Thanks fort the reply, Jack.

  1. Are there any concrete plans to change this API in any way or is this just an hypothesis?
  2. If HttpSender, GrpcSenders are not published by this project, you don't have to support them. Have you received any questions about the Vert.x based senders?
  3. They are insufficient because OkHttp depends on Kotlin, which is a hard stop for most integrators and the JDK HTTP Client is too simplistic. All frameworks have their own optimised clients of choice.
geoand commented 2 months ago

I don't understand when the built-in senders are insufficient given that there's a zero-dependency java HttpClient based implementation of HttpSender for Java 11+. Users would have to be stuck on java 8 AND be unable to use OkHttp or any of the grpc upstream transports.

As the person who wrote the Vert.x senders for Quarkus, I can chime in on this: As Bruno said we did not want OkHttp anywhere on our classpath because it has a dependency on Kotlin.
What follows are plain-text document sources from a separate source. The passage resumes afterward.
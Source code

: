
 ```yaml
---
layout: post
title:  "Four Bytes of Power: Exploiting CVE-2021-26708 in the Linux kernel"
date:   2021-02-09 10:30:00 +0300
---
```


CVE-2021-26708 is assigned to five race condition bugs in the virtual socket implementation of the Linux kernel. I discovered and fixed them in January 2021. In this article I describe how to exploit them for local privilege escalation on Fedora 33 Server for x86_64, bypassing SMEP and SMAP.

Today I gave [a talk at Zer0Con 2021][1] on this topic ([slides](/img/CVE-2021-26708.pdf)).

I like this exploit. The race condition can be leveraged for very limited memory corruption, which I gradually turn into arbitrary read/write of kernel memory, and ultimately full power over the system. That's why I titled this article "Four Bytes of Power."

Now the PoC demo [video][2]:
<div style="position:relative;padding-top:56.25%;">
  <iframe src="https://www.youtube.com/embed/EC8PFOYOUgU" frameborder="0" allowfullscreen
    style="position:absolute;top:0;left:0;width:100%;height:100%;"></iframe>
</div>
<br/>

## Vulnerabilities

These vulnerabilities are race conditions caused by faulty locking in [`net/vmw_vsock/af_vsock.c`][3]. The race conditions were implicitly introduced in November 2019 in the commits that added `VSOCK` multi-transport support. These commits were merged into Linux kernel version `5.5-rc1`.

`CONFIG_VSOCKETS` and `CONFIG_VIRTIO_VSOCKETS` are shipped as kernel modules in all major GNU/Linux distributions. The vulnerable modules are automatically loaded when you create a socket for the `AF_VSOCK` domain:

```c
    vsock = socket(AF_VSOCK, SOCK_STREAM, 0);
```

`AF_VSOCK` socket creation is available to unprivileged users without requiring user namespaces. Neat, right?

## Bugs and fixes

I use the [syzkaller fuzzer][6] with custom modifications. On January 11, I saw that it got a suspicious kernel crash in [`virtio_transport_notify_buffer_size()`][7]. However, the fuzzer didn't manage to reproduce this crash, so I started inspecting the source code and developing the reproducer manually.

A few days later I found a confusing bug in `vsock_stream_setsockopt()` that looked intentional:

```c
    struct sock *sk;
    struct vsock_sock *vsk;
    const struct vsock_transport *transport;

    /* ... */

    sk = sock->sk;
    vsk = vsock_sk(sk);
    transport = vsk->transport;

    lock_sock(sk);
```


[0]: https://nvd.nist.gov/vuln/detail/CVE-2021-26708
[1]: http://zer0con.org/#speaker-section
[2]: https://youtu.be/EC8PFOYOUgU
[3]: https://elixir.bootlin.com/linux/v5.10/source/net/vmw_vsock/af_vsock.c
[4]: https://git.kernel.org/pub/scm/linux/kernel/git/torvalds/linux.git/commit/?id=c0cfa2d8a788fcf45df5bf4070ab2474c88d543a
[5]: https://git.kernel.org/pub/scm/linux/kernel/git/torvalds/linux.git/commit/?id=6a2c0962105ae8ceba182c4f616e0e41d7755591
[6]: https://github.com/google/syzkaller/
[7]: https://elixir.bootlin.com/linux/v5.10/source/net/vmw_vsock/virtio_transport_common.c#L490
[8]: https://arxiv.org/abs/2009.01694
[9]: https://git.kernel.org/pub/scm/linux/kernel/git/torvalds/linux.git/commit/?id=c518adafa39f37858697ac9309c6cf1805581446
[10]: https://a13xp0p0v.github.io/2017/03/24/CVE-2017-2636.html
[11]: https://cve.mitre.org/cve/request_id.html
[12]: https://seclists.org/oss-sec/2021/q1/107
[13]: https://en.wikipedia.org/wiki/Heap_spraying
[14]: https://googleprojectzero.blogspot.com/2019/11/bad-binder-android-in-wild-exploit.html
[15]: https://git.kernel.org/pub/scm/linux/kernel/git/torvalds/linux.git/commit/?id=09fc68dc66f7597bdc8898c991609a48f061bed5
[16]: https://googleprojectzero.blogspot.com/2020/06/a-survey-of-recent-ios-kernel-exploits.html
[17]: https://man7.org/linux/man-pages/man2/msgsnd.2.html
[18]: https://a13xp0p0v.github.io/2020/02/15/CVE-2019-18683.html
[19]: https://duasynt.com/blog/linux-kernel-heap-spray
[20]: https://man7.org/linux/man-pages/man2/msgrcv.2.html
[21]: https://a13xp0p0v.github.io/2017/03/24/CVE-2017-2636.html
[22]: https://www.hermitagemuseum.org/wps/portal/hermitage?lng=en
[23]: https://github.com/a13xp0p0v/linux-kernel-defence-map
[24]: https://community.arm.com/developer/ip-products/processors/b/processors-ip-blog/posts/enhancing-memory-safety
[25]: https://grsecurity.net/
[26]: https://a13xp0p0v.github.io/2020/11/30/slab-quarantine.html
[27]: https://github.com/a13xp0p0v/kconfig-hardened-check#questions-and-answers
The reason we chose Vert.x instead of some other stack, is because we want our observability stack to have as low overhead as possible on the application. In this specific case, overhead can creep in by loading tons of extra classes (which would otherwise never be loaded) and management of client specific thread pools.

jack-berg commented 2 months ago

Are there any concrete plans to change this API in any way or is this just an hypothesis?

Check out the history in the sender / providers:

The churn in the APIs is very real, and could continue to change with additional enhancements for things like authentication providers, retry configurability, and whatever other features users request.

If HttpSender, GrpcSenders are not published by this project, you don't have to support them. Have you received any questions about the Vert.x based senders?

Users won't know the difference. Can't say whether or not the things we've supported are based on Vert.x senders.

They are insufficient because OkHttp depends on Kotlin, which is a hard stop for most integrators and the JDK HTTP Client is too simplistic. All frameworks have their own optimised clients of choice.

"too simplistic" - not a convincing argument for an implementation detail. You can always implement your own SpanExporter, MetricExporter, LogRecordExporter from the ground up. After all, OTLP is a generic protocol and there's no reason that all implementations in java have to be based on the same stack of tooling.

The reason we chose Vert.x instead of some other stack, is because we want our observability stack to have as low overhead as possible on the application. In this specific case, overhead can creep in by loading tons of extra classes (which would otherwise never be loaded) and management of client specific thread pools.

Why not use the built-in JDK HTTP sender? No extra classes required and it appears quarkus already requries java 11 (or 17).

brunobat commented 2 months ago

The JDK HTTP client has many drawbacks for our case, here are a few:

geoand commented 2 months ago

No extra classes required and it appears quarkus already requries java 11 (or 17).

Sure, but those are never loaded. And the thread pool issue still remain

trask commented 2 months ago

the thread pool issue still remain

OpenTelemetry exporters are batched and single-threaded, can you elaborate on what kind of thread pool issue you are seeing?

geoand commented 2 months ago

The JDK client manages its own Thread Pool and that inevitably leads to some overhead

jack-berg commented 1 month ago

The JDK client manages its own Thread Pool and that inevitably leads to some overhead

JdkHttpSender only sends synchronous requests (i.e. it never calls sendAsync(..)). I assume this means that the calling thread is used to perform the work and no thread pool is created / used. The executor used to execute async requests is configurable, and it looks like if its not configured Executors.newCachedThreadPool(ThreadFactory) is used. I believe this will only create threads if needed, which should be never since we don't use any async methods.